MasterCard Worldwide is committed to helping protect the account data of its member banks, merchant partners, and cardholders. To achieve this goal, MasterCard works with technology and industry experts to protect cardholders, merchants, cash machine acquirers and financial institutions against “skimming”. You can help protect your business against skimming by knowing the facts and following best practices.
What Is Skimming?
Skimming means copying encoded data from the magnetic stripe of one payment card to another card. Fraudsters use fake card readers called “skimmers” to copy card information. They may use the account information to replicate the card, withdraw cash, or purchase goods and services. Some fraudsters compile lists of account numbers to sell to other thieves.
Where Skimming Commonly Occurs
Skimming commonly occurs in two places: at ATM and POS terminals.
  • Cash Machine Terminals.
    Fraudsters typically place skimmers either directly over or inside the slot where cardholders insert their cards to capture the magnetic stripe data. A skimmer often looks like it is part of the cash machine. Many skimmers are built to resemble a genuine card reader and allow cardholders to remove their card from the cash machine at the end of a transaction. To successfully create a counterfeit card, the fraudster needs the cardholder’s PIN as well as the magnetic stripe data. Fraudsters may capture PINs by installing a small camera on the cash machine or overlaying the PIN pad with a device that records the cardholder’s key strokes.
  • POS Terminals.
    Retail and restaurant staff who have possession of a cardholder’s card for a period of time may use handheld skimming devices. While swiping a card through the terminal, they make an electronic copy of the magnetic stripe.
Why Skimming Occurs
Criminals who participate in skimming rings can reap high profits from this type of fraud.
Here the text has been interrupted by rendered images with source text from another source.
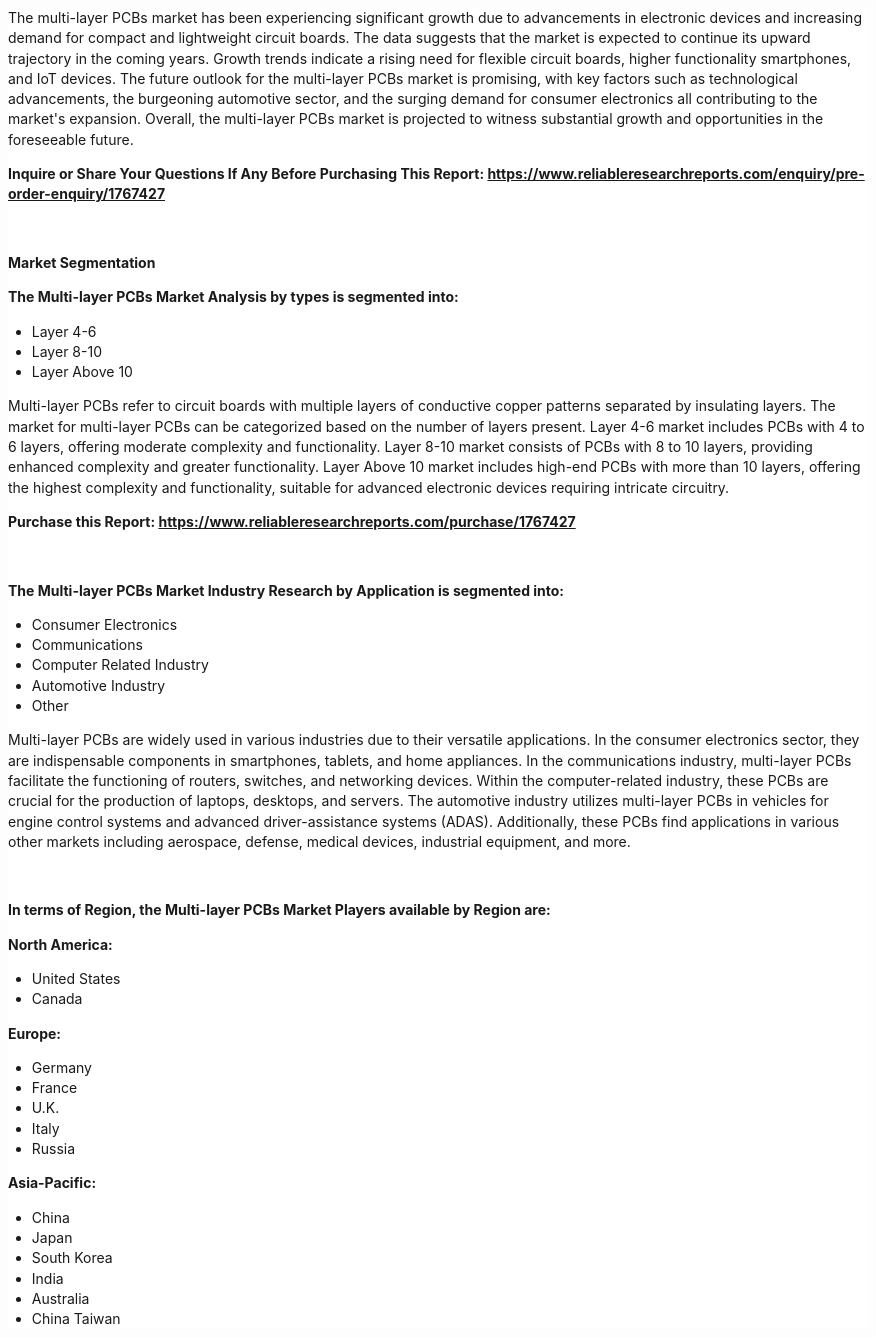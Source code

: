 <p><p>The multi-layer PCBs market has been experiencing significant growth due to advancements in electronic devices and increasing demand for compact and lightweight circuit boards. The data suggests that the market is expected to continue its upward trajectory in the coming years. Growth trends indicate a rising need for flexible circuit boards, higher functionality smartphones, and IoT devices. The future outlook for the multi-layer PCBs market is promising, with key factors such as technological advancements, the burgeoning automotive sector, and the surging demand for consumer electronics all contributing to the market's expansion. Overall, the multi-layer PCBs market is projected to witness substantial growth and opportunities in the foreseeable future.</p></p>
<p><strong>Inquire or Share Your Questions If Any Before Purchasing This Report: <a href="https://www.reliableresearchreports.com/enquiry/pre-order-enquiry/1767427">https://www.reliableresearchreports.com/enquiry/pre-order-enquiry/1767427</a></strong></p>
<p>&nbsp;</p>
<p><strong>Market Segmentation</strong></p>
<p><strong>The Multi-layer PCBs Market Analysis by types is segmented into:</strong></p>
<p><ul><li>Layer 4-6</li><li>Layer 8-10</li><li>Layer Above 10</li></ul></p>
<p><p>Multi-layer PCBs refer to circuit boards with multiple layers of conductive copper patterns separated by insulating layers. The market for multi-layer PCBs can be categorized based on the number of layers present. Layer 4-6 market includes PCBs with 4 to 6 layers, offering moderate complexity and functionality. Layer 8-10 market consists of PCBs with 8 to 10 layers, providing enhanced complexity and greater functionality. Layer Above 10 market includes high-end PCBs with more than 10 layers, offering the highest complexity and functionality, suitable for advanced electronic devices requiring intricate circuitry.</p></p>
<p><strong>Purchase this Report:&nbsp;<a href="https://www.reliableresearchreports.com/purchase/1767427">https://www.reliableresearchreports.com/purchase/1767427</a></strong></p>
<p>&nbsp;</p>
<p><strong>The Multi-layer PCBs Market Industry Research by Application is segmented into:</strong></p>
<p><ul><li>Consumer Electronics</li><li>Communications</li><li>Computer Related Industry</li><li>Automotive Industry</li><li>Other</li></ul></p>
<p><p>Multi-layer PCBs are widely used in various industries due to their versatile applications. In the consumer electronics sector, they are indispensable components in smartphones, tablets, and home appliances. In the communications industry, multi-layer PCBs facilitate the functioning of routers, switches, and networking devices. Within the computer-related industry, these PCBs are crucial for the production of laptops, desktops, and servers. The automotive industry utilizes multi-layer PCBs in vehicles for engine control systems and advanced driver-assistance systems (ADAS). Additionally, these PCBs find applications in various other markets including aerospace, defense, medical devices, industrial equipment, and more.</p></p>
<p>&nbsp;</p>
<p><strong>In terms of Region, the Multi-layer PCBs Market Players available by Region are:</strong></p>
<p>
    <p> <strong> North America: </strong>
        <ul>
            <li>United States</li>
            <li>Canada</li>
        </ul>
        </p> 
    <p> <strong> Europe: </strong>
        <ul>
            <li>Germany</li>
            <li>France</li>
            <li>U.K.</li>
            <li>Italy</li>
            <li>Russia</li>
        </ul>
        </p> 
    <p> <strong> Asia-Pacific: </strong>
        <ul>
            <li>China</li>
            <li>Japan</li>
            <li>South Korea</li>
            <li>India</li>
            <li>Australia</li>
            <li>China Taiwan</li>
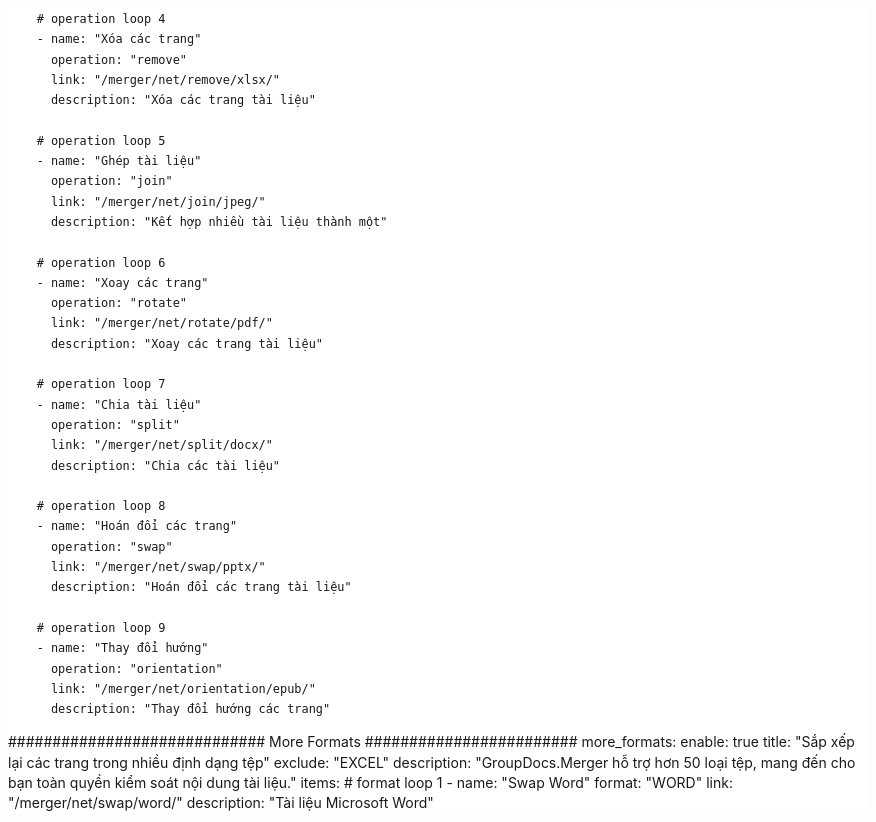         # operation loop 4
        - name: "Xóa các trang"
          operation: "remove"
          link: "/merger/net/remove/xlsx/"
          description: "Xóa các trang tài liệu"

        # operation loop 5
        - name: "Ghép tài liệu"
          operation: "join"
          link: "/merger/net/join/jpeg/"
          description: "Kết hợp nhiều tài liệu thành một"

        # operation loop 6
        - name: "Xoay các trang"
          operation: "rotate"
          link: "/merger/net/rotate/pdf/"
          description: "Xoay các trang tài liệu"

        # operation loop 7
        - name: "Chia tài liệu"
          operation: "split"
          link: "/merger/net/split/docx/"
          description: "Chia các tài liệu"

        # operation loop 8
        - name: "Hoán đổi các trang"
          operation: "swap"
          link: "/merger/net/swap/pptx/"
          description: "Hoán đổi các trang tài liệu"

        # operation loop 9
        - name: "Thay đổi hướng"
          operation: "orientation"
          link: "/merger/net/orientation/epub/"
          description: "Thay đổi hướng các trang"
          
        
          
############################# More Formats ########################
more_formats:
    enable: true
    title: "Sắp xếp lại các trang trong nhiều định dạng tệp"
    exclude: "EXCEL"
    description: "GroupDocs.Merger hỗ trợ hơn 50 loại tệp, mang đến cho bạn toàn quyền kiểm soát nội dung tài liệu."
    items: 
        # format loop 1
        - name: "Swap Word"
          format: "WORD"
          link: "/merger/net/swap/word/"
          description: "Tài liệu Microsoft Word"
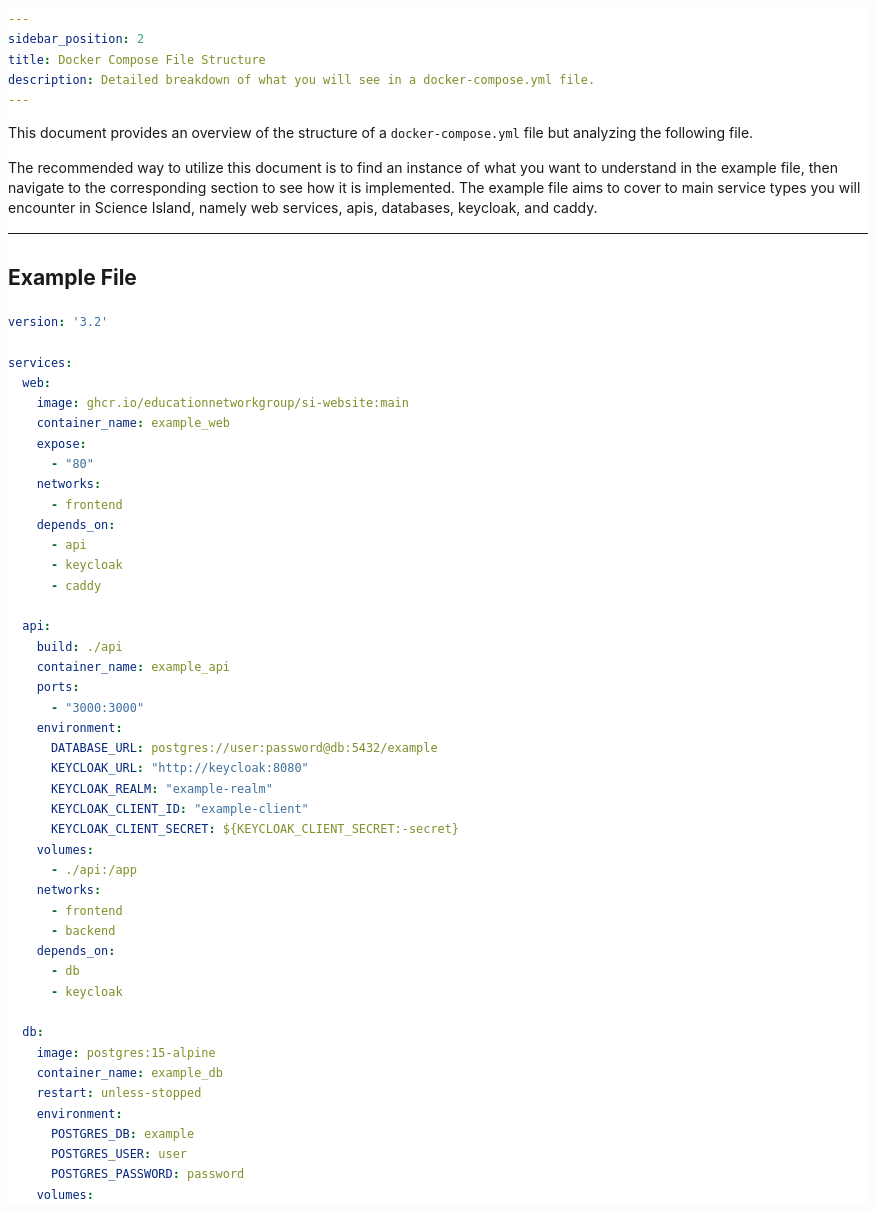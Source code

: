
 ```yaml
---
sidebar_position: 2
title: Docker Compose File Structure
description: Detailed breakdown of what you will see in a docker-compose.yml file.
---
```


This document provides an overview of the structure of a `docker-compose.yml` file but analyzing the following file.

The recommended way to utilize this document is to find an instance of what you want to understand in the example file, then navigate to the corresponding section to see how it is implemented. The example file aims to cover to main service types you will encounter in Science Island, namely web services, apis, databases, keycloak, and caddy.

---

## Example File

```yml
version: '3.2'

services:
  web:
    image: ghcr.io/educationnetworkgroup/si-website:main
    container_name: example_web
    expose:
      - "80"
    networks:
      - frontend
    depends_on:
      - api
      - keycloak
      - caddy

  api:
    build: ./api
    container_name: example_api
    ports:
      - "3000:3000"
    environment:
      DATABASE_URL: postgres://user:password@db:5432/example
      KEYCLOAK_URL: "http://keycloak:8080"
      KEYCLOAK_REALM: "example-realm"
      KEYCLOAK_CLIENT_ID: "example-client"
      KEYCLOAK_CLIENT_SECRET: ${KEYCLOAK_CLIENT_SECRET:-secret}
    volumes:
      - ./api:/app
    networks:
      - frontend
      - backend
    depends_on:
      - db
      - keycloak

  db:
    image: postgres:15-alpine
    container_name: example_db
    restart: unless-stopped
    environment:
      POSTGRES_DB: example
      POSTGRES_USER: user
      POSTGRES_PASSWORD: password
    volumes:
```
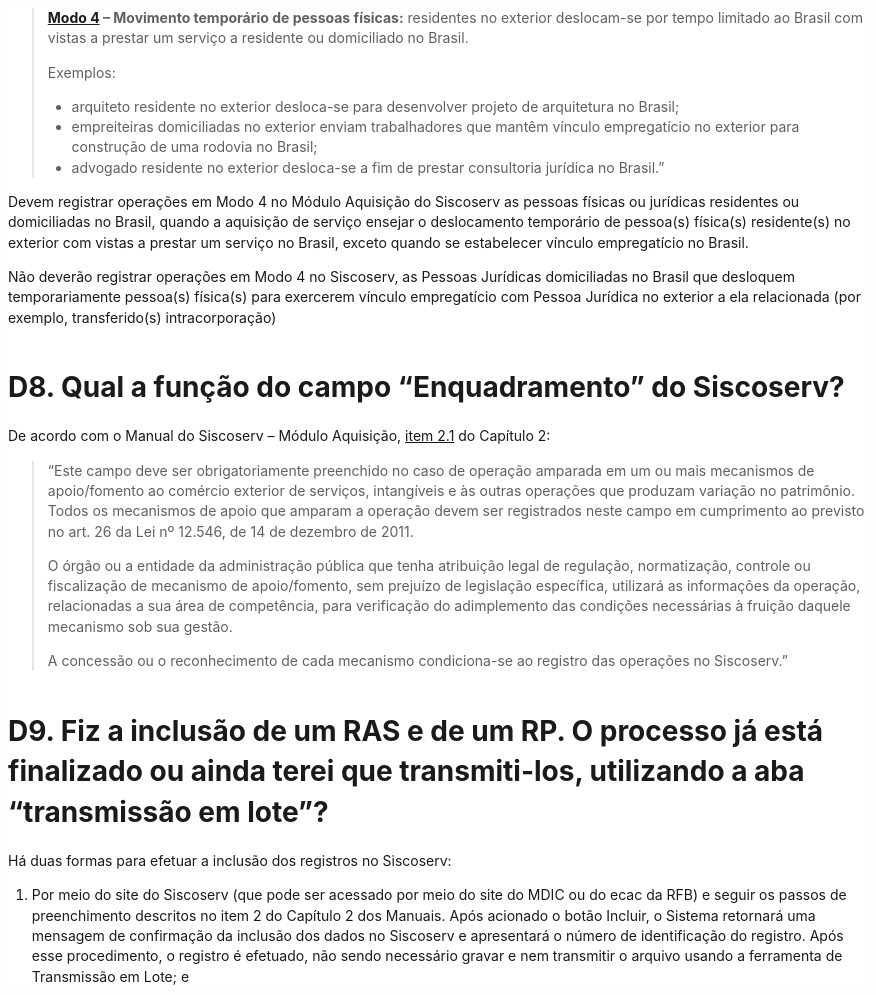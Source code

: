 > __[Modo 4](https://manuais.siscoserv.mdic.gov.br/modulo-aquisicao#modo-4---movimento-tempor%C3%A1rio-de-pessoas-f%C3%ADsicas) – Movimento temporário de pessoas físicas:__ residentes no exterior
deslocam-se por tempo limitado ao Brasil com vistas a prestar um serviço a residente
ou domiciliado no Brasil.  
> 
> Exemplos:
> * arquiteto residente no exterior desloca-se para desenvolver projeto de arquitetura no
Brasil;
> * empreiteiras domiciliadas no exterior enviam trabalhadores que mantêm
vínculo empregatício no exterior para construção de uma rodovia no Brasil;
> * advogado residente no exterior desloca-se a fim de prestar consultoria jurídica
no Brasil.”  

Devem registrar operações em Modo 4 no Módulo Aquisição do Siscoserv as pessoas físicas ou
jurídicas residentes ou domiciliadas no Brasil, quando a aquisição de serviço ensejar
o deslocamento temporário de pessoa(s) física(s) residente(s) no exterior com vistas a
prestar um serviço no Brasil, exceto quando se estabelecer vínculo empregatício no Brasil.  

Não deverão registrar operações em Modo 4 no Siscoserv, as Pessoas Jurídicas domiciliadas no
Brasil que desloquem temporariamente pessoa(s) física(s) para exercerem vínculo
empregatício com Pessoa Jurídica no exterior a ela relacionada (por exemplo, transferido(s)
intracorporação)  

# D8. Qual a função do campo “Enquadramento” do Siscoserv?
De acordo com o Manual do Siscoserv – Módulo Aquisição, [item 2.1](https://manuais.siscoserv.mdic.gov.br/modulo-aquisicao#mecanismo-de-apoiofomento) do Capítulo 2:  

> “Este campo deve ser obrigatoriamente preenchido no caso de operação amparada em
um ou mais mecanismos de apoio/fomento ao comércio exterior de serviços,
intangíveis e às outras operações que produzam variação no patrimônio. Todos
os mecanismos de apoio que amparam a operação devem ser registrados neste
campo em cumprimento ao previsto no art. 26 da Lei nº 12.546, de 14 de dezembro de 2011.  
>
> O órgão ou a entidade da administração pública que tenha atribuição legal de
regulação, normatização, controle ou fiscalização de mecanismo de apoio/fomento,
sem prejuízo de legislação específica, utilizará as informações da operação,
relacionadas a sua área de competência, para verificação do adimplemento das
condições necessárias à fruição daquele mecanismo sob sua gestão.  
>
> A concessão ou o reconhecimento de cada mecanismo condiciona-se ao registro
das operações no Siscoserv.”


# D9. Fiz a inclusão de um RAS e de um RP. O processo já está finalizado ou ainda terei que transmiti-los, utilizando a aba “transmissão em lote”?
Há duas formas para efetuar a inclusão dos registros no Siscoserv:  

1) Por meio do site do Siscoserv (que pode ser acessado por meio do site do MDIC ou do ecac
da RFB) e seguir os passos de preenchimento descritos no item 2 do Capítulo 2 dos Manuais.
Após acionado o botão Incluir, o Sistema retornará uma mensagem de confirmação da inclusão dos dados no Siscoserv e apresentará o número de identificação do registro. Após esse
procedimento, o registro é efetuado, não sendo necessário gravar e nem transmitir o arquivo
usando a ferramenta de Transmissão em Lote; e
Issuer and Cardholder Protection
MasterCard suggests that issuing banks educate their cardholders to protect themselves against skimming, and routinely inspect their own cash machines to minimise risk.
Terminal Safety Suggestions for Merchants:
  • Merchants should regularly inspect their telecommunications equipment and systems for tampering. Merchants who suspect tampering should contact their acquirer or merchant service provider for assistance.
  • Merchants should confirm that their acquirer is working with its point-of-interaction (POI) equipment vendors to provide the highest available protection of maintenance passwords. Additional security measures might include software enhancements or use of paired or split passwords.
  • Merchants should validate the identity of persons claiming to be bank representatives or service providers who come to inspect or maintain POI equipment on the premises.
  • Acquirers should regularly educate merchants on how to identify signs of equipment tampering.
Safety Suggestions for ATM Acquirers:
  • Cash machine acquirers and their servicing vendors should regularly inspect terminals for evidence of tampering.
  • Display an onscreen message reminding cardholders to shield their PIN and check for suspicious devices before inserting their card into a cash machine.
  • Ensure that the area immediately around the card entry slot is constructed in a way that makes it impossible to install a fake card reader without being obvious to a cardholder.
  • Outfit the area with tamper detection capability that triggers the cash machine to go out of service if tampering occurs and requires a service call to manually reset the machine.